- _Task instructions_
An exact, line-by-line copy is needed, beginning at the line with "Below you can find a sample implementation." and ending at the last line of the listing below.
Start of Block
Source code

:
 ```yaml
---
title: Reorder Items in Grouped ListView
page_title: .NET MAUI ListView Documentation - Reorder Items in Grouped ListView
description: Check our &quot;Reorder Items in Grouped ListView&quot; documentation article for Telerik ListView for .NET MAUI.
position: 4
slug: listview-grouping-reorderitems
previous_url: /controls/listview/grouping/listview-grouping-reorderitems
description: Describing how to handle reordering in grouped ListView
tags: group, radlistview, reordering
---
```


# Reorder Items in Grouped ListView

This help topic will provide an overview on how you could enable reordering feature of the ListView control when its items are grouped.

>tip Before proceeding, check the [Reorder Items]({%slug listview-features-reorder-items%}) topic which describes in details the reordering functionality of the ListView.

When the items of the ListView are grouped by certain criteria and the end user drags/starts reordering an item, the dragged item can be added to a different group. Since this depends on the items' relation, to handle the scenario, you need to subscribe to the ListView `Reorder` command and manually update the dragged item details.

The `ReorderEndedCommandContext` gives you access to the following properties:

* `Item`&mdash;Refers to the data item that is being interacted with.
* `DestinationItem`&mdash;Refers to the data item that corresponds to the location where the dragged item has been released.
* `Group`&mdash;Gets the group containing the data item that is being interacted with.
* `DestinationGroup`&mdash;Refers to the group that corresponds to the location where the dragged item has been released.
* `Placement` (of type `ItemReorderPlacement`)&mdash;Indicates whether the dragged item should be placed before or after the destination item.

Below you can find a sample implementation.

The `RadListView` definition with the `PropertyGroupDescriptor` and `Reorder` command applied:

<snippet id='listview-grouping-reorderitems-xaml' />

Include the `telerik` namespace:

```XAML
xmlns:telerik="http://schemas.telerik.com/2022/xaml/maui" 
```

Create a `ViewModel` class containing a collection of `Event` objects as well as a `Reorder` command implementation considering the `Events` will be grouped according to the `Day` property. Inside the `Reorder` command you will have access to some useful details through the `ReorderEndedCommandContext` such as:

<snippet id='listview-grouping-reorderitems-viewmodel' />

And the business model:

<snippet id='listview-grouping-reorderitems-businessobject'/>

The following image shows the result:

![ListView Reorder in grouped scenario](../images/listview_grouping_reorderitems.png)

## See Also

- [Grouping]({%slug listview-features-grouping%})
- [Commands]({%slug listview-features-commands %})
End of Block
- _Task output_
Below you can find a sample implementation.

The `RadListView` definition with the `PropertyGroupDescriptor` and `Reorder` command applied:

<snippet id='listview-grouping-reorderitems-xaml' />

Include the `telerik` namespace:

```XAML
xmlns:telerik="http://schemas.telerik.com/2022/xaml/maui" 
```

Create a `ViewModel` class containing a collection of `Event` objects as well as a `Reorder` command implementation considering the `Events` will be grouped according to the `Day` property. Inside the `Reorder` command you will have access to some useful details through the `ReorderEndedCommandContext` such as:

<snippet id='listview-grouping-reorderitems-viewmodel' />

And the business model:

<snippet id='listview-grouping-reorderitems-businessobject'/>

The following image shows the result:

![ListView Reorder in grouped scenario](../images/listview_grouping_reorderitems.png)

## See Also

- [Grouping]({%slug listview-features-grouping%})
- [Commands]({%slug listview-features-commands %})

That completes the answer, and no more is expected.